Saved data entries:
---*---

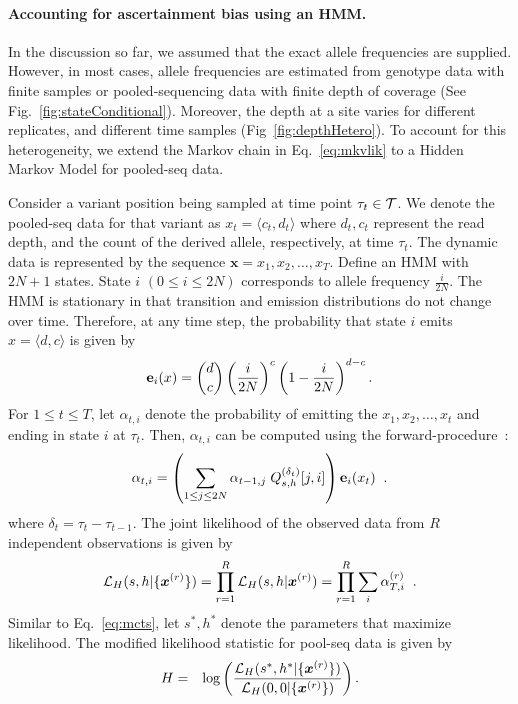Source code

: \documentclass[11pt]{article}
\begin{document}
\paragraph{Accounting for ascertainment bias using an HMM.}
In the discussion so far, we assumed that the exact allele frequencies
are supplied. However, in most cases, allele frequencies are estimated
from genotype data with finite samples or pooled-sequencing data with
finite depth of coverage (See Fig.~\ref{fig:stateConditional}).
Moreover, the depth at a site varies for different replicates, and
different time samples (Fig~\ref{fig:depthHetero}). To account for
this heterogeneity, we extend the Markov chain in Eq.~\ref{eq:mkvlik}
to a Hidden Markov Model for pooled-seq data.

Consider a variant position being sampled at time point $\tau_t\in
{\cal T}$. We denote the pooled-seq data for that variant as $x_t =
\langle c_t,d_t \rangle$ where $d_t, c_t$ represent the read depth,
and the count of the derived allele, respectively, at time
$\tau_t$. The dynamic data is represented by the sequence
$\mathbf{x}=x_1,x_2,\ldots,x_T$. Define an HMM with $2N+1$
states. State $i$ $(0\le i\le 2N)$ corresponds to allele frequency
$\frac{i}{2N}$. The HMM is stationary in that transition and emission
distributions do not change over time. Therefore, at any time step,
the probability that state $i$ emits $x=\langle d, c\rangle $ is given by
\begin{equation*}
{\bf e}_{i}(x) = {d \choose c} \left(\frac{i}{2N} \right)^c\left (1- \frac{i}{2N} \right)^{d-c}.
\end{equation*}
For $1\le t\le T$, let $\alpha_{t,i}$ denote the probability of
emitting the $x_1,x_2,\ldots,x_t$ and ending in state $i$ at
$\tau_t$. Then, $\alpha_{t,i}$ can be computed using the
forward-procedure~\cite{durbin1998biological}:
\begin{equation}
  \alpha_{t,i} = \left( \sum_{1\le j\le 2N} \alpha_{t-1,j}\;Q^{(\delta_t)}_{s,h}[j,i] \right) {\bf e}_{i}(x_t)\;\; .
  \label{eq:hmm}
\end{equation}
where $\delta_t=\tau_t-\tau_{t-1}$. The joint likelihood of the
observed data from $R$ independent observations is given by
\begin{equation}
  {\cal L}_{H}(s,h|\{\bm{x}^{(r)}\})=\prod_{r=1}^R{\cal L}_{H}(s,h|\bm{x}^{(r)}) = 
  \prod_{r=1}^R \sum_i\alpha_{T,i}^{(r)}\;\;.
  \label{eq:hmmlik}
\end{equation}
Similar to Eq.~\ref{eq:mcts}, let $s^*,h^*$ denote the parameters that
maximize likelihood. The modified likelihood statistic for pool-seq
data is given by
\begin{eqnarray}
H &=& \log 
\left(\frac{{\cal L}_H(s^*,h^*|\{\bm{x}^{(r)}\})}{{\cal L}_H(0,0|\{\bm{x}^{(r)}\})}\right).
\label{eq:hmmml}
\end{eqnarray}
\end{document}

---*---

Take the records above and return, word for word, only the lines that fall from the line with "We denote the" to the line with "maximize likelihood. The", both of them included.

**Task result:**
{\cal T}$. We denote the pooled-seq data for that variant as $x_t =
\langle c_t,d_t \rangle$ where $d_t, c_t$ represent the read depth,
and the count of the derived allele, respectively, at time
$\tau_t$. The dynamic data is represented by the sequence
$\mathbf{x}=x_1,x_2,\ldots,x_T$. Define an HMM with $2N+1$
states. State $i$ $(0\le i\le 2N)$ corresponds to allele frequency
$\frac{i}{2N}$. The HMM is stationary in that transition and emission
distributions do not change over time. Therefore, at any time step,
the probability that state $i$ emits $x=\langle d, c\rangle $ is given by
\begin{equation*}
{\bf e}_{i}(x) = {d \choose c} \left(\frac{i}{2N} \right)^c\left (1- \frac{i}{2N} \right)^{d-c}.
\end{equation*}
For $1\le t\le T$, let $\alpha_{t,i}$ denote the probability of
emitting the $x_1,x_2,\ldots,x_t$ and ending in state $i$ at
$\tau_t$. Then, $\alpha_{t,i}$ can be computed using the
forward-procedure~\cite{durbin1998biological}:
\begin{equation}
  \alpha_{t,i} = \left( \sum_{1\le j\le 2N} \alpha_{t-1,j}\;Q^{(\delta_t)}_{s,h}[j,i] \right) {\bf e}_{i}(x_t)\;\; .
  \label{eq:hmm}
\end{equation}
where $\delta_t=\tau_t-\tau_{t-1}$. The joint likelihood of the
observed data from $R$ independent observations is given by
\begin{equation}
  {\cal L}_{H}(s,h|\{\bm{x}^{(r)}\})=\prod_{r=1}^R{\cal L}_{H}(s,h|\bm{x}^{(r)}) = 
  \prod_{r=1}^R \sum_i\alpha_{T,i}^{(r)}\;\;.
  \label{eq:hmmlik}
\end{equation}
Similar to Eq.~\ref{eq:mcts}, let $s^*,h^*$ denote the parameters that
maximize likelihood. The modified likelihood statistic for pool-seq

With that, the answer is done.